You can return to this dialog and edit the settings for the Source at any time.

Configuring sourceCategory and sourceHost using variables

In collector version 19.216-22 and later, if you have a Docker logs source on the same installed collector where you are configuring the new source, you can define the sourceCategory (and sourceHost, if the source supports that field) for the new source using system environment variables defined on the collector’s host. To do so, specify the environment variables to include the metadata field in this form:

{{sys.VAR_NAME}} 

Where VAR_NAME is an environment variable name, for example:

{{sys.PATH}}

You can use multiple variables, for example:

{{sys.PATH}} - {{sys.YourEnvVar}}

You can incorporate text in the metadata expression, for example:

AnyTextYouWant {{sys.PATH}} - {{sys.YourEnvVar}}

If a user-defined variable doesn’t exist, that portion of the metadata field will be blank.

How does Sumo Logic handle log file rotation?
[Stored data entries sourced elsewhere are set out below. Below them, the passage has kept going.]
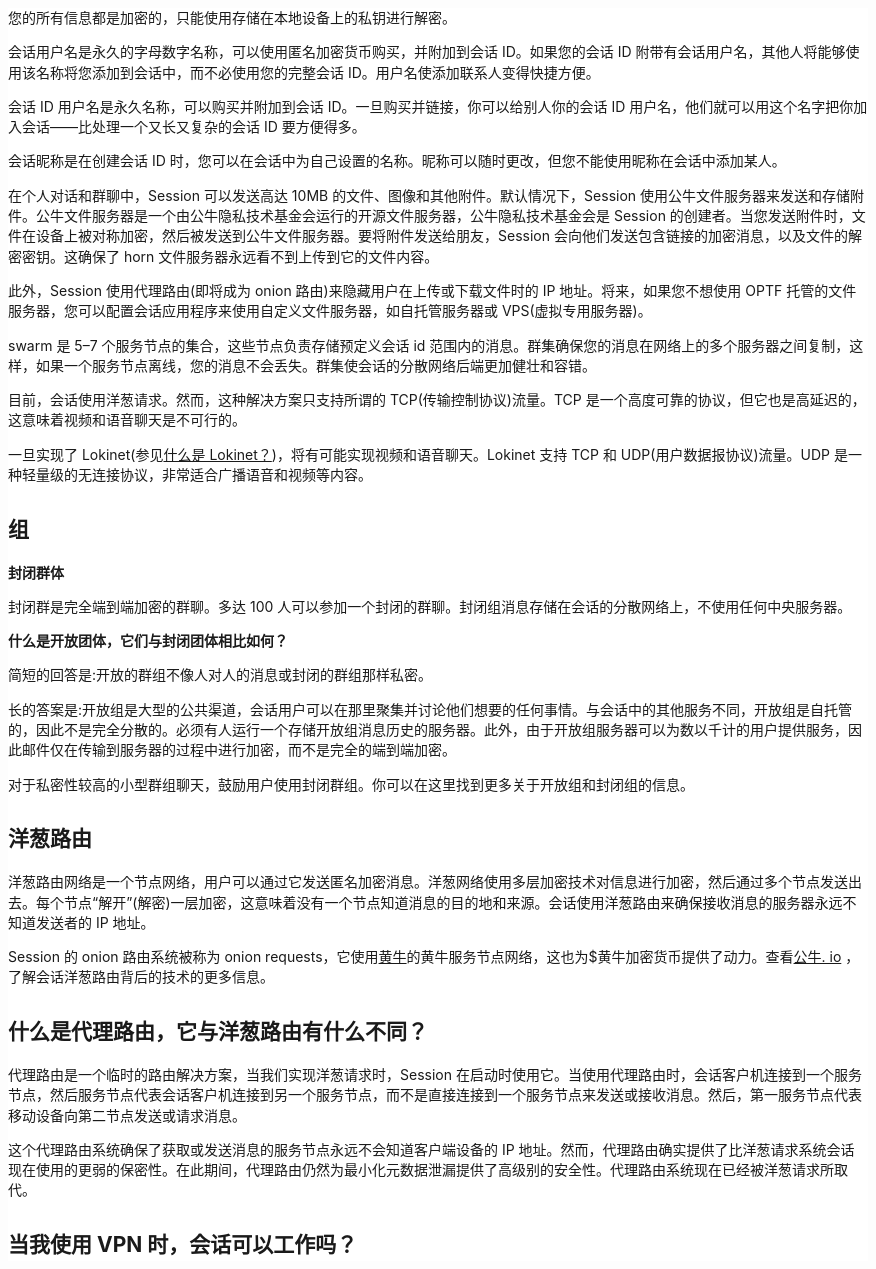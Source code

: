 您的所有信息都是加密的，只能使用存储在本地设备上的私钥进行解密。

会话用户名是永久的字母数字名称，可以使用匿名加密货币购买，并附加到会话 ID。如果您的会话 ID 附带有会话用户名，其他人将能够使用该名称将您添加到会话中，而不必使用您的完整会话 ID。用户名使添加联系人变得快捷方便。

会话 ID 用户名是永久名称，可以购买并附加到会话 ID。一旦购买并链接，你可以给别人你的会话 ID 用户名，他们就可以用这个名字把你加入会话——比处理一个又长又复杂的会话 ID 要方便得多。

会话昵称是在创建会话 ID 时，您可以在会话中为自己设置的名称。昵称可以随时更改，但您不能使用昵称在会话中添加某人。

在个人对话和群聊中，Session 可以发送高达 10MB 的文件、图像和其他附件。默认情况下，Session 使用公牛文件服务器来发送和存储附件。公牛文件服务器是一个由公牛隐私技术基金会运行的开源文件服务器，公牛隐私技术基金会是 Session 的创建者。当您发送附件时，文件在设备上被对称加密，然后被发送到公牛文件服务器。要将附件发送给朋友，Session 会向他们发送包含链接的加密消息，以及文件的解密密钥。这确保了 horn 文件服务器永远看不到上传到它的文件内容。

此外，Session 使用代理路由(即将成为 onion 路由)来隐藏用户在上传或下载文件时的 IP 地址。将来，如果您不想使用 OPTF 托管的文件服务器，您可以配置会话应用程序来使用自定义文件服务器，如自托管服务器或 VPS(虚拟专用服务器)。

swarm 是 5–7 个服务节点的集合，这些节点负责存储预定义会话 id 范围内的消息。群集确保您的消息在网络上的多个服务器之间复制，这样，如果一个服务节点离线，您的消息不会丢失。群集使会话的分散网络后端更加健壮和容错。

目前，会话使用洋葱请求。然而，这种解决方案只支持所谓的 TCP(传输控制协议)流量。TCP 是一个高度可靠的协议，但它也是高延迟的，这意味着视频和语音聊天是不可行的。

一旦实现了 Lokinet(参见[什么是 Lokinet？](https://getsession.org/faq#lokinet))，将有可能实现视频和语音聊天。Lokinet 支持 TCP 和 UDP(用户数据报协议)流量。UDP 是一种轻量级的无连接协议，非常适合广播语音和视频等内容。

## 组

**封闭群体**

封闭群是完全端到端加密的群聊。多达 100 人可以参加一个封闭的群聊。封闭组消息存储在会话的分散网络上，不使用任何中央服务器。

**什么是开放团体，它们与封闭团体相比如何？**

简短的回答是:开放的群组不像人对人的消息或封闭的群组那样私密。

长的答案是:开放组是大型的公共渠道，会话用户可以在那里聚集并讨论他们想要的任何事情。与会话中的其他服务不同，开放组是自托管的，因此不是完全分散的。必须有人运行一个存储开放组消息历史的服务器。此外，由于开放组服务器可以为数以千计的用户提供服务，因此邮件仅在传输到服务器的过程中进行加密，而不是完全的端到端加密。

对于私密性较高的小型群组聊天，鼓励用户使用封闭群组。你可以在这里找到更多关于开放组和封闭组的信息。

## 洋葱路由

洋葱路由网络是一个节点网络，用户可以通过它发送匿名加密消息。洋葱网络使用多层加密技术对信息进行加密，然后通过多个节点发送出去。每个节点“解开”(解密)一层加密，这意味着没有一个节点知道消息的目的地和来源。会话使用洋葱路由来确保接收消息的服务器永远不知道发送者的 IP 地址。

Session 的 onion 路由系统被称为 onion requests，它使用[黄牛](http://oxen.io/)的黄牛服务节点网络，这也为$黄牛加密货币提供了动力。查看[公牛. io](http://oxen.io/) ，了解会话洋葱路由背后的技术的更多信息。

## **什么是代理路由，它与洋葱路由有什么不同？**

代理路由是一个临时的路由解决方案，当我们实现洋葱请求时，Session 在启动时使用它。当使用代理路由时，会话客户机连接到一个服务节点，然后服务节点代表会话客户机连接到另一个服务节点，而不是直接连接到一个服务节点来发送或接收消息。然后，第一服务节点代表移动设备向第二节点发送或请求消息。

这个代理路由系统确保了获取或发送消息的服务节点永远不会知道客户端设备的 IP 地址。然而，代理路由确实提供了比洋葱请求系统会话现在使用的更弱的保密性。在此期间，代理路由仍然为最小化元数据泄漏提供了高级别的安全性。代理路由系统现在已经被洋葱请求所取代。

## **当我使用 VPN 时，会话可以工作吗？**
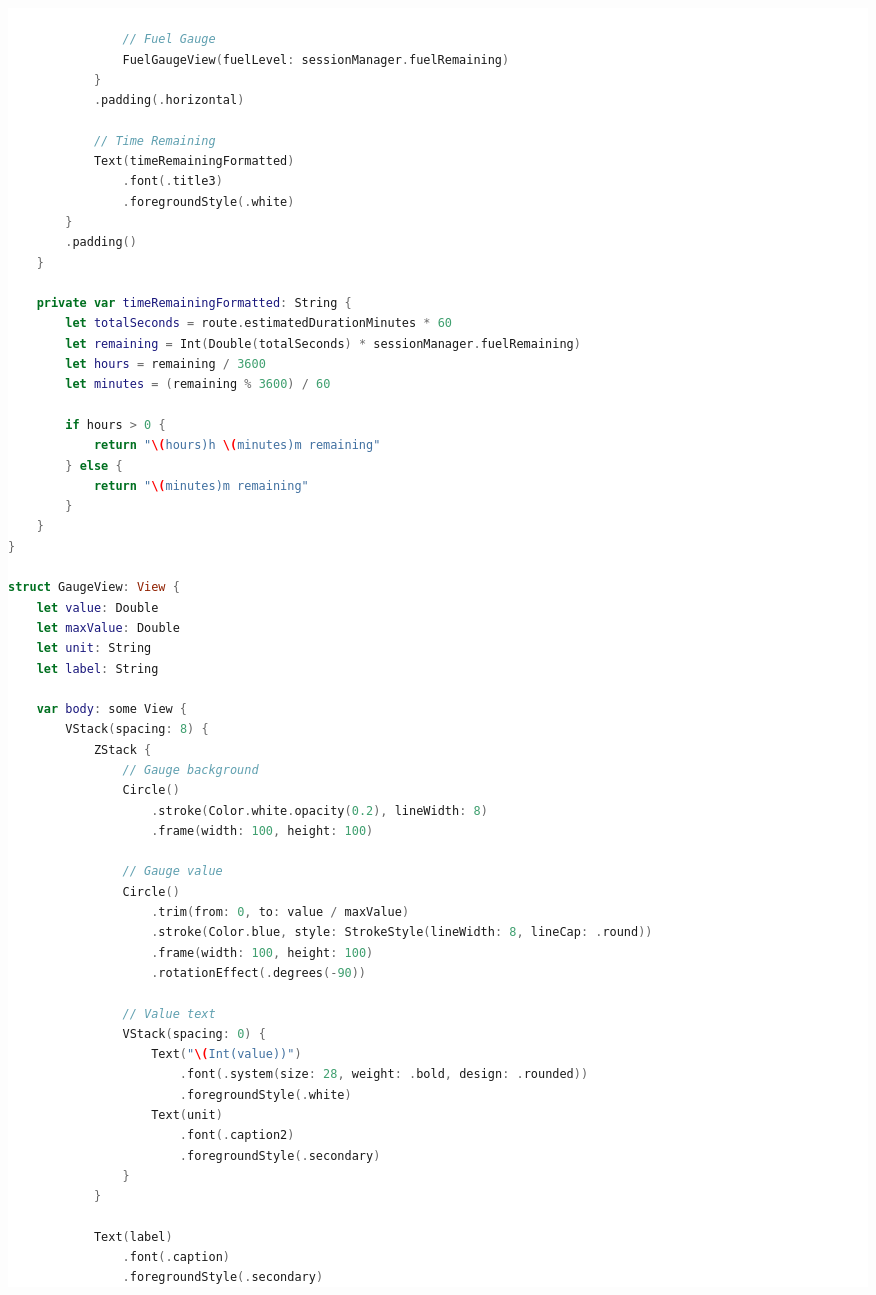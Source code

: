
 ```swift

                // Fuel Gauge
                FuelGaugeView(fuelLevel: sessionManager.fuelRemaining)
            }
            .padding(.horizontal)

            // Time Remaining
            Text(timeRemainingFormatted)
                .font(.title3)
                .foregroundStyle(.white)
        }
        .padding()
    }

    private var timeRemainingFormatted: String {
        let totalSeconds = route.estimatedDurationMinutes * 60
        let remaining = Int(Double(totalSeconds) * sessionManager.fuelRemaining)
        let hours = remaining / 3600
        let minutes = (remaining % 3600) / 60

        if hours > 0 {
            return "\(hours)h \(minutes)m remaining"
        } else {
            return "\(minutes)m remaining"
        }
    }
}

struct GaugeView: View {
    let value: Double
    let maxValue: Double
    let unit: String
    let label: String

    var body: some View {
        VStack(spacing: 8) {
            ZStack {
                // Gauge background
                Circle()
                    .stroke(Color.white.opacity(0.2), lineWidth: 8)
                    .frame(width: 100, height: 100)

                // Gauge value
                Circle()
                    .trim(from: 0, to: value / maxValue)
                    .stroke(Color.blue, style: StrokeStyle(lineWidth: 8, lineCap: .round))
                    .frame(width: 100, height: 100)
                    .rotationEffect(.degrees(-90))

                // Value text
                VStack(spacing: 0) {
                    Text("\(Int(value))")
                        .font(.system(size: 28, weight: .bold, design: .rounded))
                        .foregroundStyle(.white)
                    Text(unit)
                        .font(.caption2)
                        .foregroundStyle(.secondary)
                }
            }

            Text(label)
                .font(.caption)
                .foregroundStyle(.secondary)
```
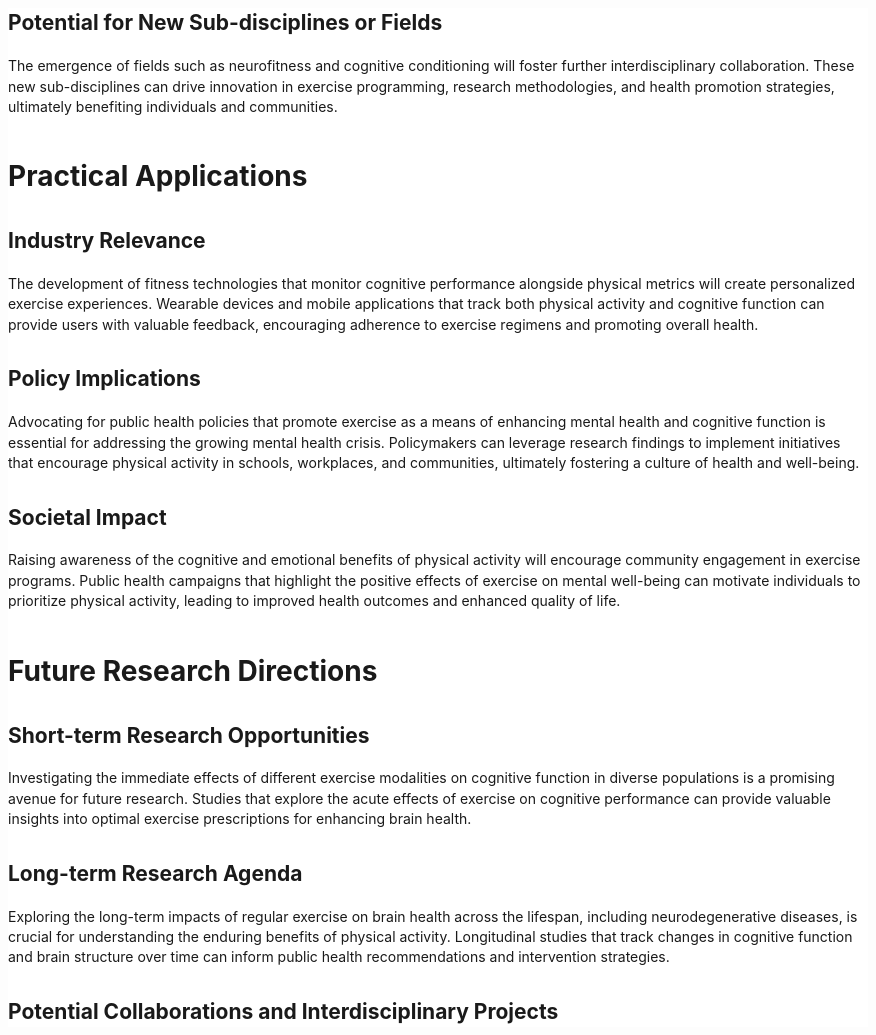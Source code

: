 ## Potential for New Sub-disciplines or Fields

The emergence of fields such as neurofitness and cognitive conditioning will foster further interdisciplinary collaboration. These new sub-disciplines can drive innovation in exercise programming, research methodologies, and health promotion strategies, ultimately benefiting individuals and communities.

# Practical Applications

## Industry Relevance

The development of fitness technologies that monitor cognitive performance alongside physical metrics will create personalized exercise experiences. Wearable devices and mobile applications that track both physical activity and cognitive function can provide users with valuable feedback, encouraging adherence to exercise regimens and promoting overall health.

## Policy Implications

Advocating for public health policies that promote exercise as a means of enhancing mental health and cognitive function is essential for addressing the growing mental health crisis. Policymakers can leverage research findings to implement initiatives that encourage physical activity in schools, workplaces, and communities, ultimately fostering a culture of health and well-being.

## Societal Impact

Raising awareness of the cognitive and emotional benefits of physical activity will encourage community engagement in exercise programs. Public health campaigns that highlight the positive effects of exercise on mental well-being can motivate individuals to prioritize physical activity, leading to improved health outcomes and enhanced quality of life.

# Future Research Directions

## Short-term Research Opportunities

Investigating the immediate effects of different exercise modalities on cognitive function in diverse populations is a promising avenue for future research. Studies that explore the acute effects of exercise on cognitive performance can provide valuable insights into optimal exercise prescriptions for enhancing brain health.

## Long-term Research Agenda

Exploring the long-term impacts of regular exercise on brain health across the lifespan, including neurodegenerative diseases, is crucial for understanding the enduring benefits of physical activity. Longitudinal studies that track changes in cognitive function and brain structure over time can inform public health recommendations and intervention strategies.

## Potential Collaborations and Interdisciplinary Projects
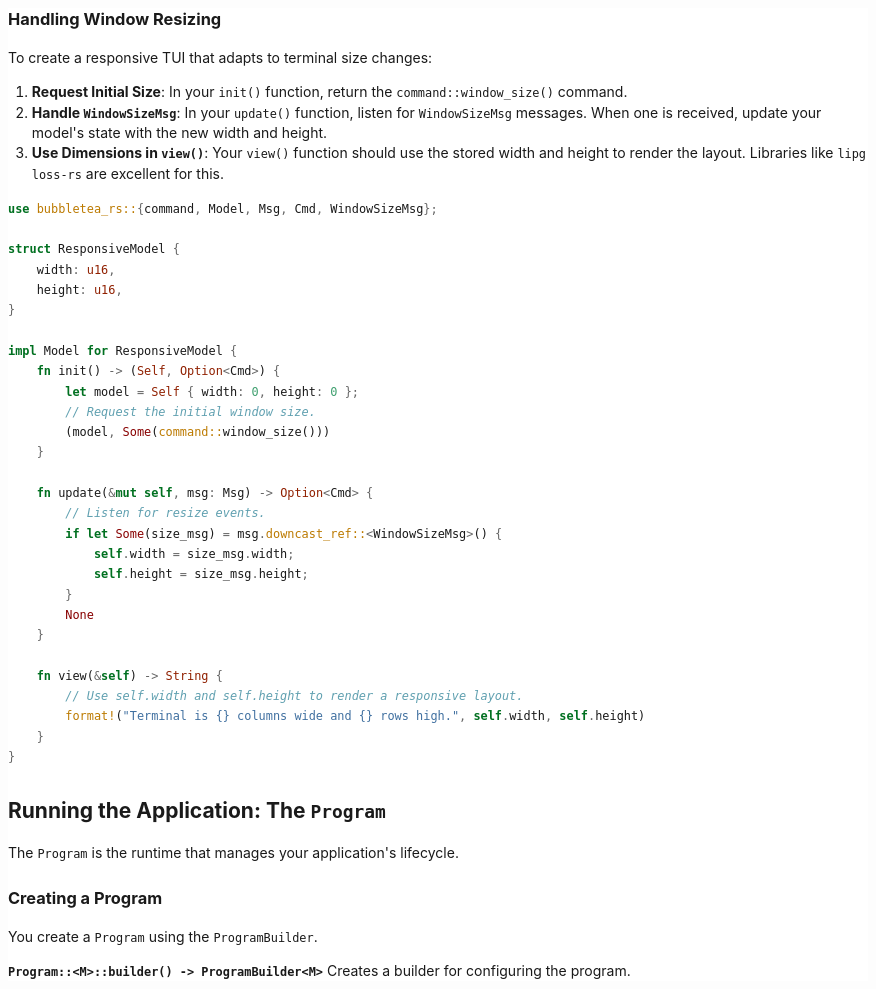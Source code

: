### Handling Window Resizing

To create a responsive TUI that adapts to terminal size changes:

1.  **Request Initial Size**: In your `init()` function, return the `command::window_size()` command.
2.  **Handle `WindowSizeMsg`**: In your `update()` function, listen for `WindowSizeMsg` messages. When one is received, update your model's state with the new width and height.
3.  **Use Dimensions in `view()`**: Your `view()` function should use the stored width and height to render the layout. Libraries like `lipgloss-rs` are excellent for this.

```rust
use bubbletea_rs::{command, Model, Msg, Cmd, WindowSizeMsg};

struct ResponsiveModel {
    width: u16,
    height: u16,
}

impl Model for ResponsiveModel {
    fn init() -> (Self, Option<Cmd>) {
        let model = Self { width: 0, height: 0 };
        // Request the initial window size.
        (model, Some(command::window_size()))
    }

    fn update(&mut self, msg: Msg) -> Option<Cmd> {
        // Listen for resize events.
        if let Some(size_msg) = msg.downcast_ref::<WindowSizeMsg>() {
            self.width = size_msg.width;
            self.height = size_msg.height;
        }
        None
    }

    fn view(&self) -> String {
        // Use self.width and self.height to render a responsive layout.
        format!("Terminal is {} columns wide and {} rows high.", self.width, self.height)
    }
}
```

## Running the Application: The `Program`

The `Program` is the runtime that manages your application's lifecycle.

### Creating a Program

You create a `Program` using the `ProgramBuilder`.

**`Program::<M>::builder() -> ProgramBuilder<M>`**
Creates a builder for configuring the program.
Sumo Logic handles log file rotation without any additional configuration. For example, let's say that an active log file is named error.log, and that it's rotated to error.log.timestamp every night. In this case, Sumo Logic detects that the file is rotated, and continues to monitor both the rotated file as well as the new error.log file, assuming that the first 2048 bytes of the error.log file and the rotated file are different.